> **TASK DETAILS**:
Give back one number only: how many lines in the material below contain "article".

____________________

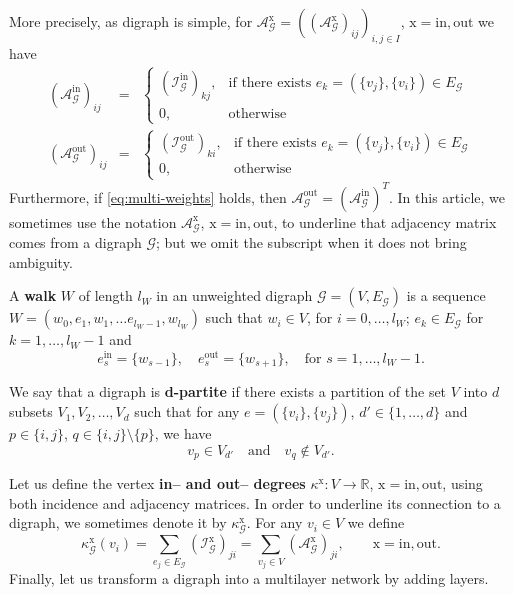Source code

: \documentclass[a4paper,12pt]{article}
\theoremstyle{definition}
\theoremstyle{remark}
\newcommand{\mG}{\mathcal{G}}
\newcommand{\EG}{E_{\mathcal{G}}}
\newcommand{\tin}{\mathrm{in}}
\newcommand{\out}{\mathrm{out}}
\newcommand{\inci}{\mathcal{I}^{\tin}}
\newcommand{\inco}{\mathcal{I}^{\out}}
\begin{document}
More precisely, as digraph is simple, for $\mathcal{A}_{\mG}^{\textrm{x}}=((\mathcal{A}_{\mG}^{\textrm{x}})_{ij})_{i,j\in I}$, $\textrm{x}=\textrm{in},\textrm{out}$ we have
 \begin{eqnarray}\label{eq:adjacency-in}
(\mathcal{A}^{\tin}_{\mG})_{ij}&=&\left\{\begin{array}{cc}
(\inci_{\mG})_{kj}, &\text{if there exists } e_k=(\{v_j\}, \{v_i\})\in \EG\\
0,&\text{otherwise}\end{array}\right.\\ \label{eq:adjacency-out}
(\mathcal{A}^{\out}_{\mG})_{ij}&=&\left\{\begin{array}{cc}
(\inco_{\mG})_{ki}, &\text{if there exists }e_k=(\{v_{j}\}, \{v_{i}\})\in \EG\\
0, &\text{otherwise}\end{array}\right. 
\end{eqnarray}
Furthermore, if \eqref{eq:multi-weights} holds, then $\mathcal{A}_{\mG}^{\textrm{out}}=\left(\mathcal{A}_{\mG}^{\textrm{in}}\right)^T$. In this article, we sometimes use the notation $\mathcal{A}^{\textrm{x}}_{\mG}$, $\textrm{x}=\textrm{in},\textrm{out}$, to underline that adjacency matrix comes from a digraph $\mG$; but we omit the subscript when it does not bring ambiguity.

A \textbf{walk} $W$ of length $l_{W}$ in an unweighted digraph $\mG=(V,\EG)$ is a sequence $W=(w_0,e_1,w_1,\ldots e_{l_W-1},w_{l_{W}})$ such that $w_i\in V$, for $i=0,\ldots,l_{W}$; $e_k\in E_{\mG}$ for $k=1,\ldots,l_W-1$ and 
    \begin{equation*}
e_{s}^{\tin}=\{w_{s-1}\},\quad e_{s}^{\out}=\{w_{s+1}\},\quad \text{for }s=1,\ldots,l_W-1.
\end{equation*}

We say that a digraph is \textbf{d-partite} if there exists a partition of the set $V$ into $d$ subsets $V_1, V_2, \ldots, V_d$ such that for any $e=(\{v_i\},\{v_j\})$, $d'\in \{1,\ldots,d\}$ and $p\in \{i,j\}$, $q\in \{i,j\}\setminus \{p\}$, we have
\begin{equation}\label{partition}
v_p\in V_{d'}\quad \textrm{and} \quad v_q\notin V_{d'}.
\end{equation}

 Let us define the vertex \textbf{in-- and out-- degrees} $\kappa^{\textrm{x}}:V\to \mathbb{R}$, $\mathrm{x}=\mathrm{in},\mathrm{out}$, using both incidence and adjacency matrices. In order to underline its connection to a digraph, we sometimes denote it by $\kappa_{\mG}^{\textrm{x}}$. For any $v_i\in V$ we define
\begin{equation}\label{eq:degree}
\kappa^{\textrm{x}}_{\mG}(v_i)=\sum_{e_j\in E_{\mG}}(\mathcal{I}_{\mG}^{\textrm{x}})_{ji}=\sum_{v_j\in V}(\mathcal{A}^{\textrm{x}}_{\mG})_{ji},\qquad \mathrm{x}=\mathrm{in},\mathrm{out}.
\end{equation}
Finally, let us transform a digraph into a multilayer network by adding layers.
\end{document}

____________________

> **WRITTEN ANSWER**:
2